Whitmer Education Budget Proposal Would Have Major Impact on Teacher Shortages In Michigan

LANSING - Governor Gretchen Whitmer's pre-K-12 budget proposes historic investments in school funding and would have a major impact on the shortage of teachers in Michigan public schools.

State Superintendent Dr. Michael Rice applauded the broad strokes of Whitmer's recently unveiled 2023 state budget and the budget's proposed spending on pre-K-12 education, including a five-percent increase in the per-pupil grants to school districts, investments to recruit future educators, and incentive bonuses for current educators.

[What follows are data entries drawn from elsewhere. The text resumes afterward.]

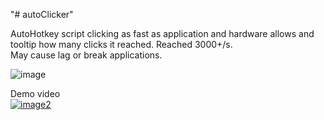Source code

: "# autoClicker"  

AutoHotkey script clicking as fast as application and hardware allows and tooltip how many clicks it reached. Reached 3000+/s.  
May cause lag or break applications.  

![image](https://github.com/Anon853/autoClicker/blob/main/clickscountnew.jpg)  

Demo video  
[![image2](https://youtu.be/X-G__BlCeIg)](https://i.postimg.cc/J0rQHhk4/preview.jpg)  
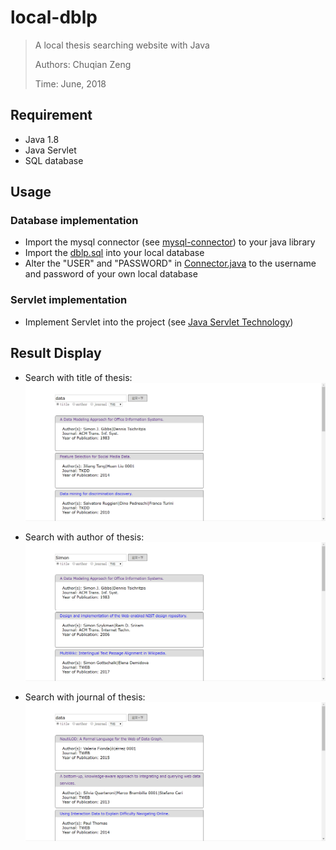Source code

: # local-dblp
> A local thesis searching website with Java
>
>
> Authors: Chuqian Zeng
>
>
> Time: June, 2018


## Requirement
* Java 1.8
* Java Servlet
* SQL database

## Usage
### Database implementation
* Import the mysql connector (see [mysql-connector](https://dev.mysql.com/downloads/connector/j/)) to your java library
* Import the [dblp.sql](./src/dblp.sql) into your local database
* Alter the "USER" and "PASSWORD" in [Connector.java](./src/connect_database/Connector.java) to the username and password of your own local database

### Servlet implementation
* Implement Servlet into the project (see [Java Servlet Technology](https://www.oracle.com/java/technologies/java-servlet-tec.html))

## Result Display
* Search with title of thesis: 
![title](./src/result_display/title.png)

* Search with author of thesis: 
![author](./src/result_display/author.png)

* Search with journal of thesis: 
![journal](./src/result_display/journal.png)
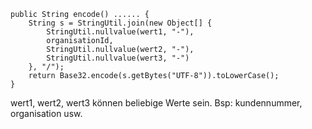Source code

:     public String encode() ...... {
        String s = StringUtil.join(new Object[] {
            StringUtil.nullvalue(wert1, "-"),
            organisationId,
            StringUtil.nullvalue(wert2, "-"),
            StringUtil.nullvalue(wert3, "-")
        }, "/");
        return Base32.encode(s.getBytes("UTF-8")).toLowerCase();
    }
	
wert1, wert2, wert3 können beliebige Werte sein. Bsp: kundennummer, organisation usw.    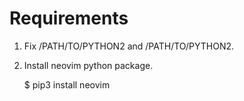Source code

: # Requirements

1. Fix /PATH/TO/PYTHON2 and /PATH/TO/PYTHON2.
1. Install neovim python package.

    $ pip3 install neovim
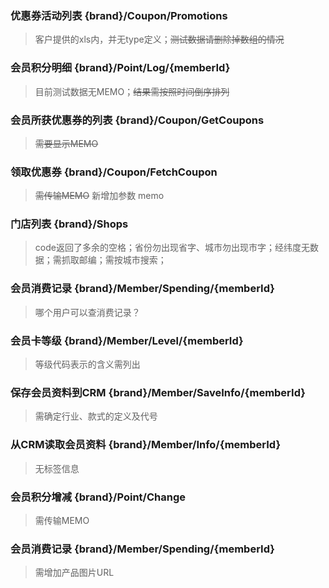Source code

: ### 优惠券活动列表 {brand}/Coupon/Promotions

> 客户提供的xls内，并无type定义；~~测试数据请删除掉数组的情况~~

### 会员积分明细 {brand}/Point/Log/{memberId}

> 目前测试数据无MEMO；~~结果需按照时间倒序排列~~

### 会员所获优惠券的列表 {brand}/Coupon/GetCoupons

> ~~需要显示MEMO~~

### 领取优惠券 {brand}/Coupon/FetchCoupon

> ~~需传输MEMO~~
> 新增加参数 memo

### 门店列表 {brand}/Shops

> code返回了多余的空格；省份勿出现省字、城市勿出现市字；经纬度无数据；需抓取邮编；需按城市搜索；

### 会员消费记录 {brand}/Member/Spending/{memberId}

> 哪个用户可以查消费记录？

### 会员卡等级 {brand}/Member/Level/{memberId}

> 等级代码表示的含义需列出

### 保存会员资料到CRM {brand}/Member/SaveInfo/{memberId}

> 需确定行业、款式的定义及代号

### 从CRM读取会员资料 {brand}/Member/Info/{memberId}

> 无标签信息

### 会员积分增减 {brand}/Point/Change

> 需传输MEMO

### 会员消费记录 {brand}/Member/Spending/{memberId}

> 需增加产品图片URL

"This is a great education budget," Dr. Rice said of the governor's proposal. "The plan associated with recruitment and retention efforts is very strong. The retention bonuses would help retain teachers and support staff-a very persistent challenge in Michigan public schools. The recruitment investments would help districts develop grow-your-own programs to help support staff become teachers, inspire students to join the education profession, and provide scholarships for future educators and stipends for student teachers.

"This budget would help advance every single goal of the state's Top 10 state strategic education plan and, in so doing, would improve the lives of our more than 1.4 million Michigan public school children," Dr. Rice said.

The governor's recommended budget includes total funding of $18.4 billion in fiscal year 2023, with a $435 per pupil increase in the state aid foundation allowance to $9,135 per pupil, a five-percent increase or an additional $580 million for school districts.

"I applaud the governor for making public education a top priority in this budget proposal," said State Board of Education President Dr. Casandra Ulbrich. "These investments will have a lasting impact on schools in Michigan."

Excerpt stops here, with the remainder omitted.